« moulin », définition dans le dictionnaire Littré

moulin

Définition dans d'autres dictionnaires :

Fac-simile de l'édition originale du Littré (BNF)

moulin

(mou-lin ; l'n ne se lie jamais : un moulin à vent ; au pluriel, l's se lie : des mou-lin-z à vent) s. m.
  • 1Machine composée de diverses pièces, pour faire tourner des meules, et qui est employée pour réduire les grains en farine. Il [le mulet] eût cru s'abaisser servant un médecin ; Étant devenu vieux, on le mit au moulin, La Fontaine, Fabl. VI, 7. Déjà nouveau seigneur, il vante sa noblesse ; Quoique fils de meunier, encor blanc du moulin, Il est prêt à fournir ses titres en vélin, Boileau, Ép. V.
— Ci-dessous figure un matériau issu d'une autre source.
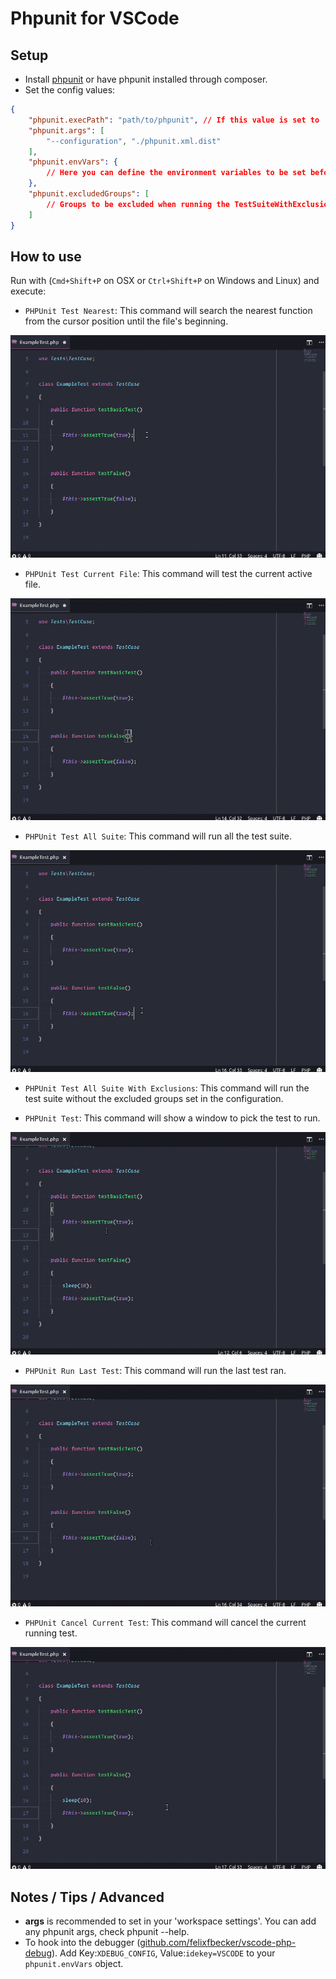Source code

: # Phpunit for VSCode
## Setup
* Install [phpunit](https://phpunit.de/) or have phpunit installed through composer.
* Set the config values:
```JSON
{
    "phpunit.execPath": "path/to/phpunit", // If this value is set to '' it will try to use the composer phpunit installation.
    "phpunit.args": [
        "--configuration", "./phpunit.xml.dist"
    ],
    "phpunit.envVars": {
        // Here you can define the environment variables to be set before executing phpunit
    },
    "phpunit.excludedGroups": [
        // Groups to be excluded when running the TestSuiteWithExclusions command
    ]
}
```

## How to use
Run with (`Cmd+Shift+P` on OSX or `Ctrl+Shift+P` on Windows and Linux) and execute:
* `PHPUnit Test Nearest`: This command will search the nearest function from the cursor position until the file's beginning.

![test-nearest](images/test-nearest.gif)

* `PHPUnit Test Current File`: This command will test the current active file.

![test-file](images/test-file.gif)

* `PHPUnit Test All Suite`: This command will run all the test suite.

![test-suite](images/test-suite.gif)

* `PHPUnit Test All Suite With Exclusions`: This command will run the test suite without the excluded groups set in the configuration.

* `PHPUnit Test`: This command will show a window to pick the test to run.

![test-pick](images/test-pick.gif)

* `PHPUnit Run Last Test`: This command will run the last test ran.

![test-last](images/test-last.gif)

* `PHPUnit Cancel Current Test`: This command will cancel the current running test.

![test-cancel](images/test-cancel.gif)

## Notes / Tips / Advanced
* **args** is recommended to set in your 'workspace settings'. You can add any phpunit args, check phpunit --help.
* To hook into the debugger ([github.com/felixfbecker/vscode-php-debug](https://github.com/felixfbecker/vscode-php-debug)). Add Key:`XDEBUG_CONFIG`, Value:`idekey=VSCODE` to your `phpunit.envVars` object.
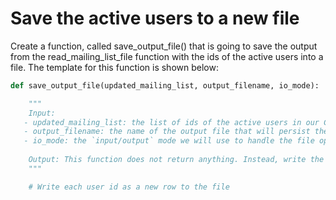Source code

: # Save the active users to a new file
Create a function, called save_output_file() that is going to save the output from the read_mailing_list_file function with the ids of the active users into a file. The template for this function is shown below:

```python
def save_output_file(updated_mailing_list, output_filename, io_mode):

    """
    Input: 
   - updated_mailing_list: the list of ids of the active users in our CRM system database after filtered out the "unsubscribed" users.
   - output_filename: the name of the output file that will persist the users ids.
   - io_mode: the `input/output` mode we will use to handle the file operation.
  
    Output: This function does not return anything. Instead, write the results into an output csv file.
    """

    # Write each user id as a new row to the file
```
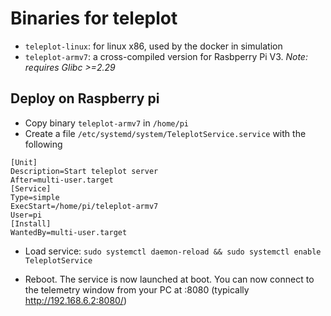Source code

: # Binaries for teleplot

 - `teleplot-linux`: for linux x86, used by the docker in simulation
 - `teleplot-armv7`: a cross-compiled version for Rasbperry Pi V3. *Note: requires Glibc >=2.29*

## Deploy on Raspberry pi

 - Copy binary `teleplot-armv7` in `/home/pi`
 - Create a file `/etc/systemd/system/TeleplotService.service` with the following
```
[Unit]
Description=Start teleplot server
After=multi-user.target
[Service]
Type=simple
ExecStart=/home/pi/teleplot-armv7
User=pi
[Install]
WantedBy=multi-user.target
```

 - Load service: `sudo systemctl daemon-reload && sudo systemctl enable TeleplotService`

 - Reboot. The service is now launched at boot.
   You can now connect to the telemetry window from your PC at <raspberry pi IP>:8080 (typically http://192.168.6.2:8080/)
    Moulins à bis, moulins qui fabriquent des farines bises.

    Moulins à blanc, moulins qui fabriquent des farines blanches.

    Anciennement. Moulin pendu, moulin établi sur un bateau.
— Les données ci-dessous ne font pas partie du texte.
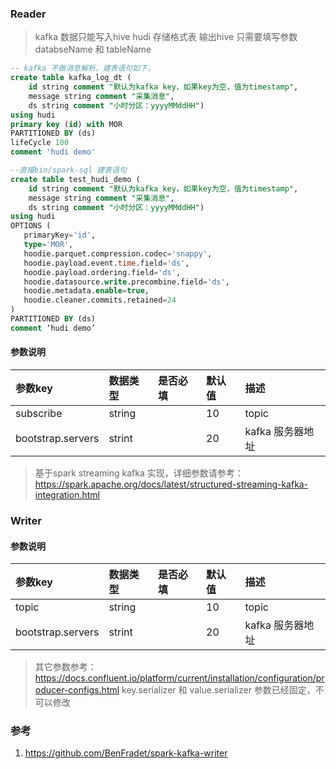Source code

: ### Reader

> kafka 数据只能写入hive hudi 存储格式表
> 输出hive 只需要填写参数 databseName 和 tableName

```sql
-- kafka 不做消息解析，建表语句如下，
create table kafka_log_dt ( 
    id string comment "默认为kafka key，如果key为空，值为timestamp",
    message string comment "采集消息",
    ds string comment "小时分区：yyyyMMddHH")
using hudi  
primary key (id) with MOR 
PARTITIONED BY (ds)
lifeCycle 100
comment 'hudi demo'

--直接bin/spark-sql 建表语句
create table test_hudi_demo (
    id string comment "默认为kafka key，如果key为空，值为timestamp",
    message string comment "采集消息",
    ds string comment "小时分区：yyyyMMddHH")
using hudi    
OPTIONS (
   primaryKey='id',
   type='MOR',
   hoodie.parquet.compression.codec='snappy',
   hoodie.payload.event.time.field='ds',
   hoodie.payload.ordering.field='ds',
   hoodie.datasource.write.precombine.field='ds',
   hoodie.metadata.enable=true,
   hoodie.cleaner.commits.retained=24
)
PARTITIONED BY (ds)
comment ‘hudi demo’
```

#### 参数说明

| 参数key    | 数据类型    | 是否必填  | 默认值    | 描述                                                                         |
|:---------|:--------| :-----   | :------  |:---------------------------------------------------------------------------|
| subscribe    | string  |          | 10       | topic                                                                      |
| bootstrap.servers | strint  |          | 20       | kafka 服务器地址                                                                |

> 基于spark streaming kafka 实现，详细参数请参考：https://spark.apache.org/docs/latest/structured-streaming-kafka-integration.html

### Writer

#### 参数说明

| 参数key    | 数据类型    | 是否必填  | 默认值    | 描述                                                                         |
|:---------|:--------| :-----   | :------  |:---------------------------------------------------------------------------|
| topic    | string  |          | 10       | topic                                                                      |
| bootstrap.servers | strint  |          | 20       | kafka 服务器地址                                                                |

> 其它参数参考：https://docs.confluent.io/platform/current/installation/configuration/producer-configs.html
> key.serializer 和 value.serializer 参数已经固定，不可以修改


### 参考

1. https://github.com/BenFradet/spark-kafka-writer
    Moulin banal, moulin auquel un seigneur avait le droit d'obliger tous les habitants de sa seigneurie à venir moudre leurs grains.

    Fig. Faire venir l'eau au moulin, procurer à soi, aux siens, des avantages, de l'argent, de l'utilité, etc.

    Fig. Il viendra moudre à mon moulin, il aura besoin de moi, j'aurai ma revanche.

    Fig. Jeter son bonnet par-dessus les moulins, voy. BONNET.

    Fig. C'est un moulin à paroles, se dit d'une personne fort babillarde.

    Fig. La langue, comme instrument qui moud des paroles. Mme de Richelieu me parut abattue… les fatigues de la cour ont rabaissé son caquet ; son moulin me parut en chômage, Sévigné, 110. La Bury fait fort joliment tourner son moulin à paroles, Sévigné, 26 janv. 1680.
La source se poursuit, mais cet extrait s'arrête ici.